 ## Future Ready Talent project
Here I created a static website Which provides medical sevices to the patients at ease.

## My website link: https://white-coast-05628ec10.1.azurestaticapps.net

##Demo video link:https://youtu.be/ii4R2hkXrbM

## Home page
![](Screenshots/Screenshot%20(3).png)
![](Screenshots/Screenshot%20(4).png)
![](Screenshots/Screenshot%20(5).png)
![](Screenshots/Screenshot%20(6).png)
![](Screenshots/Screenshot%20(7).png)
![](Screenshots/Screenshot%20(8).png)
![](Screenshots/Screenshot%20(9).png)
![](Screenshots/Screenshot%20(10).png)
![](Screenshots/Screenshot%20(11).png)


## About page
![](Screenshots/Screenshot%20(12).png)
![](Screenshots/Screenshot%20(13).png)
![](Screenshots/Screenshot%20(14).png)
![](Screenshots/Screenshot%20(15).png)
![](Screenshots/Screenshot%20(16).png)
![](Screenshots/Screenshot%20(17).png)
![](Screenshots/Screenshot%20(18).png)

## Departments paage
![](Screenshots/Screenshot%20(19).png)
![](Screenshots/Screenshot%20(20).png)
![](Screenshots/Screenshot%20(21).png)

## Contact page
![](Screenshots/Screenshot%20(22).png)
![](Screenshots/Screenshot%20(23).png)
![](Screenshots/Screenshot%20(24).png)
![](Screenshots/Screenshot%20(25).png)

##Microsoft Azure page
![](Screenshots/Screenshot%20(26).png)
- - - - - - -
Each entry above is to be copied out exactly.

 ## Future Ready Talent project
Here I created a static website Which provides medical sevices to the patients at ease.

## My website link: https://white-coast-05628ec10.1.azurestaticapps.net

##Demo video link:https://youtu.be/ii4R2hkXrbM

## Home page
![](Screenshots/Screenshot%20(3).png)
![](Screenshots/Screenshot%20(4).png)
![](Screenshots/Screenshot%20(5).png)
![](Screenshots/Screenshot%20(6).png)
![](Screenshots/Screenshot%20(7).png)
![](Screenshots/Screenshot%20(8).png)
![](Screenshots/Screenshot%20(9).png)
![](Screenshots/Screenshot%20(10).png)
![](Screenshots/Screenshot%20(11).png)


## About page
![](Screenshots/Screenshot%20(12).png)
![](Screenshots/Screenshot%20(13).png)
![](Screenshots/Screenshot%20(14).png)
![](Screenshots/Screenshot%20(15).png)
![](Screenshots/Screenshot%20(16).png)
![](Screenshots/Screenshot%20(17).png)
![](Screenshots/Screenshot%20(18).png)

## Departments paage
![](Screenshots/Screenshot%20(19).png)
![](Screenshots/Screenshot%20(20).png)
![](Screenshots/Screenshot%20(21).png)

## Contact page
![](Screenshots/Screenshot%20(22).png)
![](Screenshots/Screenshot%20(23).png)
![](Screenshots/Screenshot%20(24).png)
![](Screenshots/Screenshot%20(25).png)

##Microsoft Azure page
![](Screenshots/Screenshot%20(26).png)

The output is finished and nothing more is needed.